How I Broke My Arm

When the landlord of the building gave me the basement apartment, he said, “Be sure to check out the bar right above you—my brother-in-law is the owner and they serve a great steak. Tell him I sent you. And you should visit the barbershop on the other side of the building; my nephew owns it, and I’ll tell him you’ll be stopping by. But you don’t need to go up to any of the floors above, and in fact it’d be great if you would just stay out of the lobby altogether—it’s really for the people in the building.”

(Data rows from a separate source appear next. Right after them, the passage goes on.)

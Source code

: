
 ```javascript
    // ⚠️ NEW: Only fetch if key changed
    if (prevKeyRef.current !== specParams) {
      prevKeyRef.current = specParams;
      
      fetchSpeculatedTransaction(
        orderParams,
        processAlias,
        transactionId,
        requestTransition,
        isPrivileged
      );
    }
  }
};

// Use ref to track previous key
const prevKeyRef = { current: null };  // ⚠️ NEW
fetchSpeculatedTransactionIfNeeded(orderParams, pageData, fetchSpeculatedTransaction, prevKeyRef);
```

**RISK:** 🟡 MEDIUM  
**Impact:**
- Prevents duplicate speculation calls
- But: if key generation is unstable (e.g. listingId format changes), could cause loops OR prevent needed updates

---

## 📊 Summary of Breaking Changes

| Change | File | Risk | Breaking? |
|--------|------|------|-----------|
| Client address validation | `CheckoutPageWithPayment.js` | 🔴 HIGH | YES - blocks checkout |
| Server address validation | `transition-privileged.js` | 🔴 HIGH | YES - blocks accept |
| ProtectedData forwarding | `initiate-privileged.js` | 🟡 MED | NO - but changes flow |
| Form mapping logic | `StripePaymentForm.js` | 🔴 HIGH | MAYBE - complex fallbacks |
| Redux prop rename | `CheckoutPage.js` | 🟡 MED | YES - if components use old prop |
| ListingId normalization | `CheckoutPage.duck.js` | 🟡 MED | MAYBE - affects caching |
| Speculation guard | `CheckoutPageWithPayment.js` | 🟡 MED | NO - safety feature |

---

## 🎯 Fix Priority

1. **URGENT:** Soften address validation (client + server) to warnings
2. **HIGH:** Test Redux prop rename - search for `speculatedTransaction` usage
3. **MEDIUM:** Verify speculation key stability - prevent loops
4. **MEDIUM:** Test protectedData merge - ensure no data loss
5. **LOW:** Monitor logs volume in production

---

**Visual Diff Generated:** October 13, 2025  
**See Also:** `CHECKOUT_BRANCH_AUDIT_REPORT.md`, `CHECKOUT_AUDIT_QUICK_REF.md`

So I got the haircut, and it wasn’t bad, and I had the steak, which was pretty good, which in fact you might even say had me—coming back for more, that is. It was the during the third or fourth charbroiled that I met the fourth member of the family reigning at 111 Furth. Now, when it comes to socializing, let me say that I’m all for it. I no longer wish to leave early, slamming the door behind me as I go, and in fact I plan to stay here drinking until they turn off the lights. Getting back to the event under consideration here, I saw no reason to get a nice girl mixed up in the whole lousy business. But she, all curls, pearls and swirls, simply would not let up. Well, she didn’t much like the basement, what with all the oil and the machine parts lying around, on account of it was my job to fix ’em. And she lived in the building, too—had somehow talked the old man into giving her one of the studios with a view of Elliot Bay. So you can see the problem in all this, I’m sure.

Hell, I’m going to stop right there; the story tells itself, really. That’s how I broke my arm.


  1. Quin,

    If you keep teasing, I’m going to break your other arm and all your fingers.

    I do hope for your sake – and for the sake of your piano career – that you just ran out of cigarettes and now that you’ve returned from the corner shop, you are just now settling down, fishing a filterless Camel from the pack, lighting it up, and gazing out into the middle distance as you return to the story…

    “But just in case,” you type out, “some of you think a story needs to be told even when it tells itself…” etc.


    • JOB,
      I’m guessing it’s a riddle – the story is already told within the information we’ve been given.

      • Yeah, but I thought that was too obvious. So my next thought was, he’s going to get mixed up with the goil and her relatives are going to get mixed up with the narrator and then we’ll have great fun commencing…


        • Quin Finnegan says

          Exactly—that part gets filled in pretty easily. “Commencing” being the operative word there. It was a while ago, but I think had the most fun just describing how she was “all curls, pearls and swirls”. But I’ll grab my Lucky Strikes and see what I can come up with.

          • Angelico Nguyen, Esq., OP says

            My guess: The bar is called ‘Chub’s’, and Quin winged himself with a ricocheting fastball.

  2. Quin Finnegan says

    It’s a teasing riddle, I guess. Unlike the girl, evidently. I wrote this seven or eight years ago after rereading the likes of Chandler, Hammet, and Jim Thompson, and it seemed to coincide with the story about George M. Cain that Expat linked to below. I thought about rewriting the last sentence, “That’s how I got my arm broke”, but that would have been pretty obvious, maybe too obvious. Plus, he’s a grown-up. He can take responsibility for going where he shouldn’t have gone.

    Thanks to both of you for reading!

  3. Jonathan Webb says

    Will there be heavies who re-break it?

    Good work.

  4. Quin Finnegan says

    Maybe. But they let him keep his testicles. They know the girl, after all.

  5. Cubeland Mystic says

    A lot of Irish on this post.

  6. Southern Expat says

    Were you typing this with one arm in a sling?

  7. I hate to interrupt a perfectly fine thread, but y’all are needed over there.

  8. Jonathan Webb says

    Yes, maybe keep the testicles. But, wouldn’t it be groundbreaking for genre if he lost them?

    • Jonathan Webb says

      It would double-down the Farewell My Lovely/Miller’s Crossing motif of the scrourged protagonist.